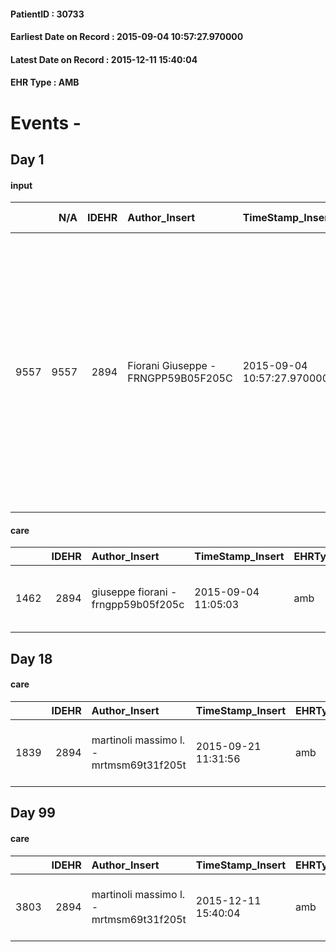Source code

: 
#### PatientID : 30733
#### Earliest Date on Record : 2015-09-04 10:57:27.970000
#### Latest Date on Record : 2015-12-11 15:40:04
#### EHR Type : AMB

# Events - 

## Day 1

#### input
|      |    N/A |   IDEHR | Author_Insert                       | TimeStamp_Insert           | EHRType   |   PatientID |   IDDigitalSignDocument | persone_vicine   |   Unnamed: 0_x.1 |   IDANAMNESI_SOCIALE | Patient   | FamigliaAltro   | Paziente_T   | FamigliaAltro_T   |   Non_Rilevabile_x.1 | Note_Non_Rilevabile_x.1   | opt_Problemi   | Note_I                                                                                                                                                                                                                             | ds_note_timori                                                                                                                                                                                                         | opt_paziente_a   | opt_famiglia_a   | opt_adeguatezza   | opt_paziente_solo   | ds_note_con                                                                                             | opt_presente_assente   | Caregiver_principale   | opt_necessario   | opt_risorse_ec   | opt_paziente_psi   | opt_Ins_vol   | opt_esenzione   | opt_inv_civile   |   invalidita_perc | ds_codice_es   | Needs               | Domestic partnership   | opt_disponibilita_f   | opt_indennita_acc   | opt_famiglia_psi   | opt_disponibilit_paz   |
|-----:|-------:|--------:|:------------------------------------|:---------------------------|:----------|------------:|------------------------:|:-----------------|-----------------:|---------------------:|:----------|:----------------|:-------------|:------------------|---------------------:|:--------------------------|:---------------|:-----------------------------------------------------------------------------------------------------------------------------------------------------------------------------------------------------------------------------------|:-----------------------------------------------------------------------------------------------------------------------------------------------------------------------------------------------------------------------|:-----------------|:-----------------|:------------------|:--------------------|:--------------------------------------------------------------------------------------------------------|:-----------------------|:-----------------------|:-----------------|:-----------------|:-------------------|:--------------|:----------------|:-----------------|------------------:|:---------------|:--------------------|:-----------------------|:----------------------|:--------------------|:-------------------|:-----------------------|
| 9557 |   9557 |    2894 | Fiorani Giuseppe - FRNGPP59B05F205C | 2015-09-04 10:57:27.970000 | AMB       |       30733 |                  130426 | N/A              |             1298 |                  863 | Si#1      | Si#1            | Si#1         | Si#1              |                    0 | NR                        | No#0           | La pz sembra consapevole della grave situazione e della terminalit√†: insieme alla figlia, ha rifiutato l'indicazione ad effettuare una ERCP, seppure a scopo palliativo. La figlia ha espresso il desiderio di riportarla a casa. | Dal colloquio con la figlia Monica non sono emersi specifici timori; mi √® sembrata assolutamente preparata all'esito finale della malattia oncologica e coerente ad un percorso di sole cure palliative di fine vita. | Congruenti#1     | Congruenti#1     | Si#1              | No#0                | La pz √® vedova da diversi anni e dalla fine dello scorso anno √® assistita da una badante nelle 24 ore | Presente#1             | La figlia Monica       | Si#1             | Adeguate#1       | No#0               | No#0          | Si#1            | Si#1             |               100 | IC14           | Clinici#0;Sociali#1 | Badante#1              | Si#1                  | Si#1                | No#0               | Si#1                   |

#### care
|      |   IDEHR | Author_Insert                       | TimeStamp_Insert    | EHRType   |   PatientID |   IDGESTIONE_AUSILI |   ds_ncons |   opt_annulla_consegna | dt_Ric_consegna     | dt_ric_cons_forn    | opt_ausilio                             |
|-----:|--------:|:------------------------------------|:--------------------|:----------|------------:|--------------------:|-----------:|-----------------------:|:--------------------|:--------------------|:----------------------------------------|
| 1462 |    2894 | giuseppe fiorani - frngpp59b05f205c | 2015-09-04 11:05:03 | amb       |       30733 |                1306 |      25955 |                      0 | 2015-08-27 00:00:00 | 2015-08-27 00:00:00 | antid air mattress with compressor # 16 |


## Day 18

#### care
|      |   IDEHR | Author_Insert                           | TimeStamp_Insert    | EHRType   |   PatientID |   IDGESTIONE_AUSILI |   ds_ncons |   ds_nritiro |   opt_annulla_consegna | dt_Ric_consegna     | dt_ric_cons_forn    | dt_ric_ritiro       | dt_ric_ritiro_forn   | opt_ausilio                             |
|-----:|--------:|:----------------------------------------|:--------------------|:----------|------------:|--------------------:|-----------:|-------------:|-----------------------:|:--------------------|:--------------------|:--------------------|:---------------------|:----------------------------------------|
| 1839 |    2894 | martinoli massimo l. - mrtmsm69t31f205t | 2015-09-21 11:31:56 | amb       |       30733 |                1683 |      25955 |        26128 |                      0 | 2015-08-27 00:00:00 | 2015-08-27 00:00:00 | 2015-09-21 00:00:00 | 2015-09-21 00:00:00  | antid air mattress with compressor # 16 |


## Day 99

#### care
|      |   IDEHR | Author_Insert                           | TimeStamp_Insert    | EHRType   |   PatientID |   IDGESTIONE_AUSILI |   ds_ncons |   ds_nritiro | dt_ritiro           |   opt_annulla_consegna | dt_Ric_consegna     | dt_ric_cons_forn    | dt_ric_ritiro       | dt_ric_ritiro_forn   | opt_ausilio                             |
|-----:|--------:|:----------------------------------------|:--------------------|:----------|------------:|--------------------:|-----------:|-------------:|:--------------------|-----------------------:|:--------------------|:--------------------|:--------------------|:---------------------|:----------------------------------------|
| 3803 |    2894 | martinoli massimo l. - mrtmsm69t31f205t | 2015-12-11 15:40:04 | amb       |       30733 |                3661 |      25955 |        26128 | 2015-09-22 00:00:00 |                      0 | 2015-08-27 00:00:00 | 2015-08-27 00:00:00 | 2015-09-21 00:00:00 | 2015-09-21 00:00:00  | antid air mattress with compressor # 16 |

######

## TRY IT
State the number of lines in the data that contain the word "Record", offering no other text.

## WRITTEN SOLUTION
2